ABC's RICK KLEIN: This crisis is a quiet one. Some scattered phone calls notwithstanding, real attempts to replace the automatic budget cuts with a negotiated compromise are basically non-existent, with just a week to go. Both sides seem confident with the hands they'll hold after the cuts go into effect. The White House has never seemed more confident in a budget stand-off, actually; President Obama is either singed or strengthened by failed talks of the past, and this time isn't really trying to reach a deal with Republicans. Polls suggest the president is right to feel insulated, since the public is more apt to blame the GOP. But there's only one president at a time, and if the impact is anywhere near what the administration claims it will be - longer airport lines, compromised national defense, a hit to the economy, even more forest fires and workplace deaths - there will be plenty of blame to go around.

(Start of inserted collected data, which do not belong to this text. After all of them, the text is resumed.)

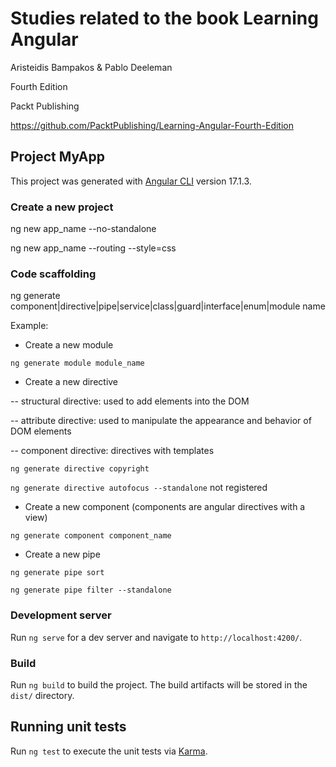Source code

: # Studies related to the book Learning Angular 

Aristeidis Bampakos & Pablo Deeleman

Fourth Edition

Packt Publishing

https://github.com/PacktPublishing/Learning-Angular-Fourth-Edition 

## Project MyApp

This project was generated with [Angular CLI](https://github.com/angular/angular-cli) version 17.1.3.

### Create a new project

ng new app_name --no-standalone

ng new app_name --routing --style=css  

### Code scaffolding

ng generate component|directive|pipe|service|class|guard|interface|enum|module name

Example:

- Create a new module

```ng generate module module_name```

- Create a new directive

-- structural directive: used to add elements into the DOM

-- attribute directive: used to manipulate the appearance and behavior of DOM elements

-- component directive: directives with templates

```ng generate directive copyright```

```ng generate directive autofocus --standalone``` not registered


- Create a new component (components are angular directives with a view)

```ng generate component component_name```

- Create a new pipe

```ng generate pipe sort```

```ng generate pipe filter --standalone```

### Development server

Run `ng serve` for a dev server and navigate to `http://localhost:4200/`. 


### Build

Run `ng build` to build the project. The build artifacts will be stored in the `dist/` directory.

## Running unit tests

Run `ng test` to execute the unit tests via [Karma](https://karma-runner.github.io).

ABC's JORDAN FABIAN: Is the possibility of immigration reform failing to pass this year being understated? Rep. Bob Goodlatte, the chairman of the House Judiciary Committee, which will likely be tasked with passing an immigration reform bill before it reaches the House floor, on Thursday confirmed he's a hard "no" on a path to citizenship for undocumented immigrants living in the U.S. That could be a major problem. President Obama has indicated he will not support a bill that does not contain a pathway to citizenship, which is included in the White House and Senate plans. But Goodlatte is joined by many other Republicans who believe a path to citizenship would trample on the rule of law. Plus, there is still lingering distrust between Republicans and Obama when it comes to immigration. Sen. Ted Cruz (R-Texas) on Thursday (who opposes comprehensive immigration reform) voiced these concerns this week. "I don't believe President Obama wants an immigration bill to pass, instead I think he wants a political issue. His objective is to push so much on the table that he forces Republicans [to] walk away from the table because then he wants to use that issue in 2014 and 2016 as a divisive wedge issue," Cruz said, according to the Dallas Morning News. That's not to say that comprehensive immigration reform will fail this year. Politically, the circumstances have never been better for it. But Josh Marshall of Talking Points Memo may have summed it up best in saying that it will face a tough road to passage: "This confirms for me my belief that this entire debate is moving forward on the quite false assumption that the actual Republican Party somehow no longer exists. It does."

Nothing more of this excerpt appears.